La búsqueda por seguir ahondando en la problemática actual nos convida a releer El hombre invisible, de Ralph Ellison, una obra que trata de los problemas sociales e intelectuales que atormentaba a la comunidad afrodescendiente en los Estados Unidos, en los albores del siglo veinte, desde una perspectiva etimológica racial e incluyendo las relaciones que se establecían entre la identidad negra y el marxismo, las políticas de Booker T. Washington y otras reformistas y, sobre todo, los temas de la individualidad y la identidad. Desde este último parámetro, los afrodescendientes, al igual que los colectivos y comunidades minoritarias que constituyen las estructuras sociales actuales afrontan los mismos retos, conflictos y dificultades: la invisibilidad. Una condición sustancial que replica el sistema para todos aquellos que no cumplen los estándares exigidos o reprogramados de las sociedades, sean cuales fuesen.

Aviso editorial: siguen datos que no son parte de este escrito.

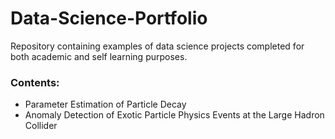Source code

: # Data-Science-Portfolio

Repository containing examples of data science projects completed for both academic and self learning purposes.

### Contents:

* Parameter Estimation of Particle Decay
* Anomaly Detection of Exotic Particle Physics Events at the Large Hadron Collider 

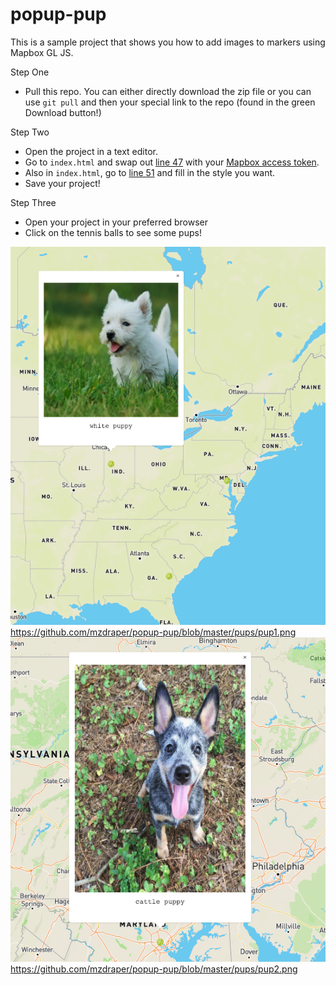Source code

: # popup-pup
This is a sample project that shows you how to add images to markers using Mapbox GL JS.

Step One
- Pull this repo. You can either directly download the zip file or you can use `git pull` and then your special link to the repo (found in the green Download button!)

Step Two
- Open the project in a text editor.
- Go to `index.html` and swap out [line 47](https://github.com/mzdraper/popup-pup/blob/master/index.html#L46) with your [Mapbox access token](https://www.mapbox.com/account/access-tokens).
- Also in `index.html`, go to [line 51](https://github.com/mzdraper/popup-pup/blob/master/index.html#L51) and fill in the style you want.
- Save your project!

Step Three
- Open your project in your preferred browser
- Click on the tennis balls to see some pups!

![white pup](https://github.com/mzdraper/popup-pup/blob/master/pups/pup1.png "white pup")
https://github.com/mzdraper/popup-pup/blob/master/pups/pup1.png
![aussie pup](https://github.com/mzdraper/popup-pup/blob/master/pups/pup2.png "aussie pup")
https://github.com/mzdraper/popup-pup/blob/master/pups/pup2.png
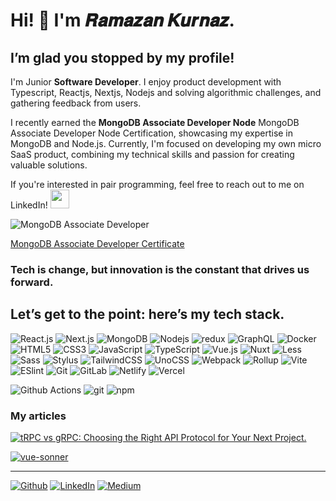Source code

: <h1>Hi! 👋 I'm 𝑹𝒂𝒎𝒂𝒛𝒂𝒏 𝑲𝒖𝒓𝒏𝒂𝒛.</h1>
<h2> I’m glad you stopped by my profile! </h2>



<p> I'm Junior <b>Software Developer</b>. I enjoy product development with Typescript, Reactjs, Nextjs, Nodejs and solving algorithmic challenges, and gathering feedback from users.

I recently earned the <b>MongoDB Associate Developer Node</b> MongoDB Associate Developer Node Certification, showcasing my expertise in MongoDB and Node.js. Currently, I'm focused on developing my own micro SaaS product, combining my technical skills and passion for creating valuable solutions.

If you're interested in pair programming, feel free to reach out to me on LinkedIn!  <img src="https://emojis.slackmojis.com/emojis/images/1705794630/87798/rocket.png?1705794630" width="30"> </p>

![MongoDB Associate Developer](https://images.credly.com/size/280x280/images/650ebdbe-d526-4b47-b186-c1ab516b5a7c/image.png)

[MongoDB Associate Developer Certificate](https://www.credly.com/badges/10801638-525e-4d40-99a8-dd605be31ccb/public_url)



<h3>Tech is change, but innovation is the constant that drives us forward.</h3>
<h2>Let’s get to the point: here’s my tech stack.</h2>

![React.js](https://img.shields.io/badge/-React.js-%23282C34?style=flat-square&logo=react)
![Next.js](https://img.shields.io/badge/-Next.js-%23000000?style=flat-square&logo=nextdotjs)
![MongoDB](https://img.shields.io/badge/-MongoDB-13aa52?style=flat-square&logo=mongodb&logoColor=white)
![Nodejs](https://img.shields.io/badge/-Nodejs-43853d?style=flat-square&logo=Node.js&logoColor=white)
![redux](https://img.shields.io/badge/-Redux-764ABC?style=flat-square&logo=redux&logoColor=white)
![GraphQL](https://img.shields.io/badge/-GraphQL-E10098?style=flat-square&logo=graphql&logoColor=white)
![Docker](https://img.shields.io/badge/-Docker-46a2f1?style=flat-square&logo=docker&logoColor=white)
![HTML5](https://img.shields.io/badge/-HTML5-%23E44D27?style=flat-square&logo=html5&logoColor=ffffff)
![CSS3](https://img.shields.io/badge/-CSS3-%231572B6?style=flat-square&logo=css3)
![JavaScript](https://img.shields.io/badge/-JavaScript-%23F7DF1C?style=flat-square&logo=javascript&logoColor=000000&labelColor=%23F7DF1C&color=%23FFCE5A)
![TypeScript](https://img.shields.io/badge/-TypeScript-007ACC?style=flat-square&logo=typescript&logoColor=white)
![Vue.js](https://img.shields.io/badge/-Vue.js-%232c3e50?style=flat-square&logo=vuedotjs)
![Nuxt](https://img.shields.io/badge/-Nuxt.js-%23282C34?style=flat-square&logo=nuxtdotjs)
![Less](https://img.shields.io/badge/-Less-%231d365d?style=flat-square&logo=less&logoColor=ffffff)
![Sass](https://img.shields.io/badge/-Sass-%23CC6699?style=flat-square&logo=sass&logoColor=ffffff)
![Stylus](https://img.shields.io/badge/-Stylus-%23333333?style=flat-square&logo=stylus)
![TailwindCSS](https://img.shields.io/badge/-TailwindCSS-%231a202c?style=flat-square&logo=tailwind-css)
![UnoCSS](https://img.shields.io/badge/-UnoCSS-%23333333?style=flat-square&logo=unocss)
![Webpack](https://img.shields.io/badge/-Webpack-%232C3A42?style=flat-square&logo=webpack)
![Rollup](https://img.shields.io/badge/-Rollup-%23EC4A3F?style=flat-square&logo=rollupdotjs&logoColor=ffffff)
![Vite](https://img.shields.io/badge/-Vite-%23646CFF?style=flat-square&logo=vite&logoColor=ffffff)
![ESlint](https://img.shields.io/badge/-ESLint-%234B32C3?style=flat-square&logo=eslint)
![Git](https://img.shields.io/badge/-Git-%23F05032?style=flat-square&logo=git&logoColor=%23ffffff)
![GitLab](https://img.shields.io/badge/-GitLab-FCA121?style=flat-square&logo=gitlab)
![Netlify](https://img.shields.io/badge/-Netlify-%2300C7B7?style=flat-square&logo=netlify&logoColor=ffffff)
![Vercel](https://img.shields.io/badge/-Vercel-%23ffffff?style=flat-square&logo=vercel&logoColor=000000)

![Github Actions](https://img.shields.io/badge/-Github_Actions-2088FF?style=flat-square&logo=github-actions&logoColor=white)
![git](https://img.shields.io/badge/-Git-F05032?style=flat-square&logo=git&logoColor=white)
![npm](https://img.shields.io/badge/-NPM-CB3837?style=flat-square&logo=npm&logoColor=whit)


### My articles


[![tRPC vs gRPC: Choosing the Right API Protocol for Your Next Project.](https://svg.bookmark.style/api?url=https://medium.com/@ramazankurnaz74/trpc-vs-grpc-choosing-the-right-api-protocol-for-your-next-project-11581ea8459c)](https://medium.com/@ramazankurnaz74/trpc-vs-grpc-choosing-the-right-api-protocol-for-your-next-project-11581ea8459c) 

[![vue-sonner](https://svg.bookmark.style/api?url=https://medium.com/@ramazankurnaz74/an-algorithm-question-asked-in-yahoo-interviews-mastering-the-bracket-validator-d1ced181f116)](https://medium.com/@ramazankurnaz74/an-algorithm-question-asked-in-yahoo-interviews-mastering-the-bracket-validator-d1ced181f116)




------------
<p><a href="https://github.com/RamazanKurnaz" target="_blank"><img alt="Github" src="https://img.shields.io/badge/GitHub-%2312100E.svg?&style=for-the-badge&logo=Github&logoColor=white" /></a> <a href="https://www.linkedin.com/in/ramazankurnaz/" target="_blank"><img alt="LinkedIn" src="https://img.shields.io/badge/linkedin-%230077B5.svg?&style=for-the-badge&logo=linkedin&logoColor=white" /></a> <a href="https://medium.com/@ramazankurnaz74" target="_blank"><img alt="Medium" src="https://img.shields.io/badge/medium-%2312100E.svg?&style=for-the-badge&logo=medium&logoColor=white" /></a>
</p>
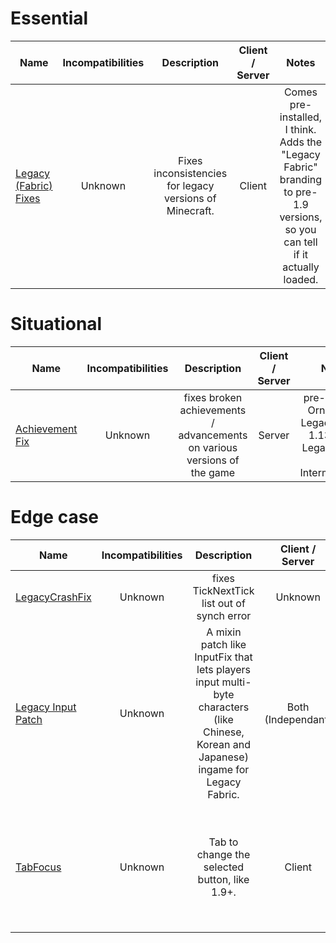 # Essential
| Name | Incompatibilities | Description | Client / Server | Notes |
| --- | :---: | :---: | :---: | :---: |
| [Legacy (Fabric) Fixes](https://modrinth.com/mod/legacy-fabric-fixes) | Unknown | Fixes inconsistencies for legacy versions of Minecraft. | Client | Comes pre-installed, I think. Adds the "Legacy Fabric" branding to pre-1.9 versions, so you can tell if it actually loaded. |

# Situational
| Name | Incompatibilities | Description | Client / Server | Notes |
| --- | :---: | :---: | :---: | :---: |
| [Achievement Fix](https://modrinth.com/mod/achievement-fix) | Unknown | fixes broken achievements / advancements on various versions of the game | Server | pre-1.3 is for Ornithe, not Legacy Fabric. 1.13 needs Legacy Fabric v2 Intermediaries. |

# Edge case
| Name | Incompatibilities | Description | Client / Server | Notes |
| --- | :---: | :---: | :---: | :---: |
| [LegacyCrashFix](https://github.com/tildejustin/legacy-crash-fix) | Unknown | fixes TickNextTick list out of synch error | Unknown | N/A |
| [Legacy Input Patch](https://modrinth.com/mod/legacyinputpatch) | Unknown | A mixin patch like InputFix that lets players input multi-byte characters (like Chinese, Korean and Japanese) ingame for Legacy Fabric. | Both (Independant) | Required on server on pre-1.6 to fix signs. |
| [TabFocus](https://github.com/RedLime/TabFocus) | Unknown | Tab to change the selected button, like 1.9+. | Client | Mods need to implement it on a per-mod basis, I think. meant for 1.8 and below. |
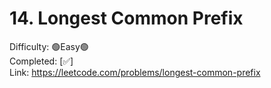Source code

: # 14. Longest Common Prefix

Difficulty: 🟢Easy🟢 \
Completed: [✅] \
Link: https://leetcode.com/problems/longest-common-prefix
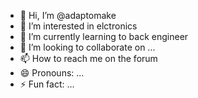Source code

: - 👋 Hi, I’m @adaptomake
- 👀 I’m interested in elctronics
- 🌱 I’m currently learning to back engineer
- 💞️ I’m looking to collaborate on ...
- 📫 How to reach me on the forum
- 😄 Pronouns: ...
- ⚡ Fun fact: ...

<!---
adaptomake/adaptomake is a ✨ special ✨ repository because its `README.md` (this file) appears on your GitHub profile.
You can click the Preview link to take a look at your changes.
--->
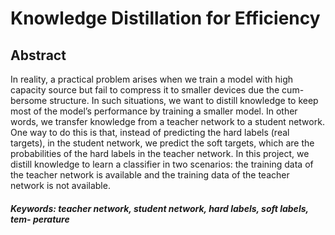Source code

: # Knowledge Distillation for Efficiency


## Abstract
In reality, a practical problem arises when we train a model with high capacity source but fail to compress it to smaller devices due the cum- bersome structure. In such situations, we want to distill knowledge to keep most of the model’s performance by training a smaller model. In other words, we transfer knowledge from a teacher network to a student network. One way to do this is that, instead of predicting the hard labels (real targets), in the student network, we predict the soft targets, which are the probabilities of the hard labels in the teacher network. In this project, we distill knowledge to learn a classifier in two scenarios: the training data of the teacher network is available and the training data of the teacher network is not available.

##### Keywords: teacher network, student network, hard labels, soft labels, tem- perature
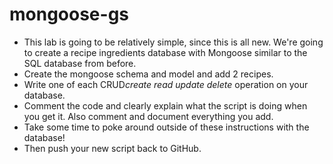 # mongoose-gs
* This lab is going to be relatively simple, since this is all new. We're going to create a recipe ingredients database with Mongoose similar to the SQL database from before.
* Create the mongoose schema and model and add 2 recipes. 
* Write one of each CRUD*create read update delete* operation on your database.  
* Comment the code and clearly explain what the script is doing when you get it. Also comment and document everything you add.
* Take some time to poke around outside of these instructions with the database!
* Then push your new script back to GitHub.
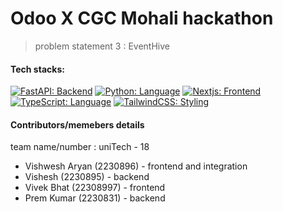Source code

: # Odoo X CGC Mohali hackathon

> problem statement 3 : EventHive

#### Tech stacks:

 [![FastAPI: Backend](https://img.shields.io/badge/FastAPI-Backend-808080?style=flat&logo=fastapi&logoColor=808080&labelColor=000000)]() [![Python: Language](https://img.shields.io/badge/Python-Language-808080?style=flat&logo=python&logoColor=808080&labelColor=000000)]() 
 [![Nextjs: Frontend](https://img.shields.io/badge/Next.js-Frontend-808080?style=flat&logo=next.js&logoColor=808080&labelColor=000000)]() [![TypeScript: Language](https://img.shields.io/badge/TypeScript-Language-808080?style=flat&logo=typescript&logoColor=808080&labelColor=000000)]()
[![TailwindCSS: Styling](https://img.shields.io/badge/TailwindCSS-Styling-808080?style=flat&logo=tailwind-css&logoColor=808080&labelColor=000000)]()

#### Contributors/memebers details
team name/number : uniTech - 18
- Vishwesh Aryan (2230896) - frontend and integration
- Vishesh (2230895) - backend
- Vivek Bhat (22308997) - frontend
- Prem Kumar (2230831) - backend

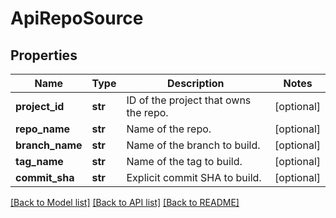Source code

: # ApiRepoSource

## Properties
Name | Type | Description | Notes
------------ | ------------- | ------------- | -------------
**project_id** | **str** | ID of the project that owns the repo. | [optional] 
**repo_name** | **str** | Name of the repo. | [optional] 
**branch_name** | **str** | Name of the branch to build. | [optional] 
**tag_name** | **str** | Name of the tag to build. | [optional] 
**commit_sha** | **str** | Explicit commit SHA to build. | [optional] 

[[Back to Model list]](../README.md#documentation-for-models) [[Back to API list]](../README.md#documentation-for-api-endpoints) [[Back to README]](../README.md)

La ciudad invisible, sin embargo, es la parte de la urbe que se alza ante nosotros y no tiene nombre. Está conformada por todas aquellas personas que, de una forma u otra, no están representadas en los medios de comunicación, que no existen en el discurso oficial de las administraciones y si han de existir, es de forma meramente anecdótica, para inflar unas estadísticas que deben prever todo, sin actuar ni comprometerse en nada.
Este espacio no visible de lo real es el resultado inequívoco de abandonar a aquellas personas que han sido dotadas de una visión que no es la oficial, sufriendo el desamparo, la exclusión y el aislamiento por parte de la sociedad, en la que han sido utilizados en sentido peyorativo para dinamitar a toda aquella posición disidente o subversiva que actúa ante el sistema imperante o a las actividades y que están fuera del relato o del discurso político, económico, social o cultural.
IV como prófugos de nuestra historia, intentamos borrar nuestras huellas, el éxodo, la huida, como el líquido cristal que se desvanece entre los párpados, calle abajo, dejando atrás el incendio de las ciudades; como peces que pagan su tributo devorando la orilla ciega de los alabastros; emulando al constructor que edifica sobre el vacío el mundo , porque hemos peleado contra dios y contra los hombres y este es nuestro pago.
En ese sentido, la ciudad no manifestada públicamente es aquella que subyace en la oscuridad más absoluta del sistema, donde el observador externo no tiene constancia de las atribuciones comunes que nos unen, nos igualan y nos identifican, con una población que si bien existe como individuo libre y de pleno derecho, es desnaturalizada de su identidad personal y, por ende, de la consciencia de existencia propia y colectiva. Y quizás, es por ese motivo de la necesidad de recrear a través de las propuestas artísticas una metáfora que represente la ceguera de la sociedad con respecto a las singularidades y sensibilidades que desarrollan los individuos y que no debe condicionar su identidad, ni sus libertades ni sus derechos.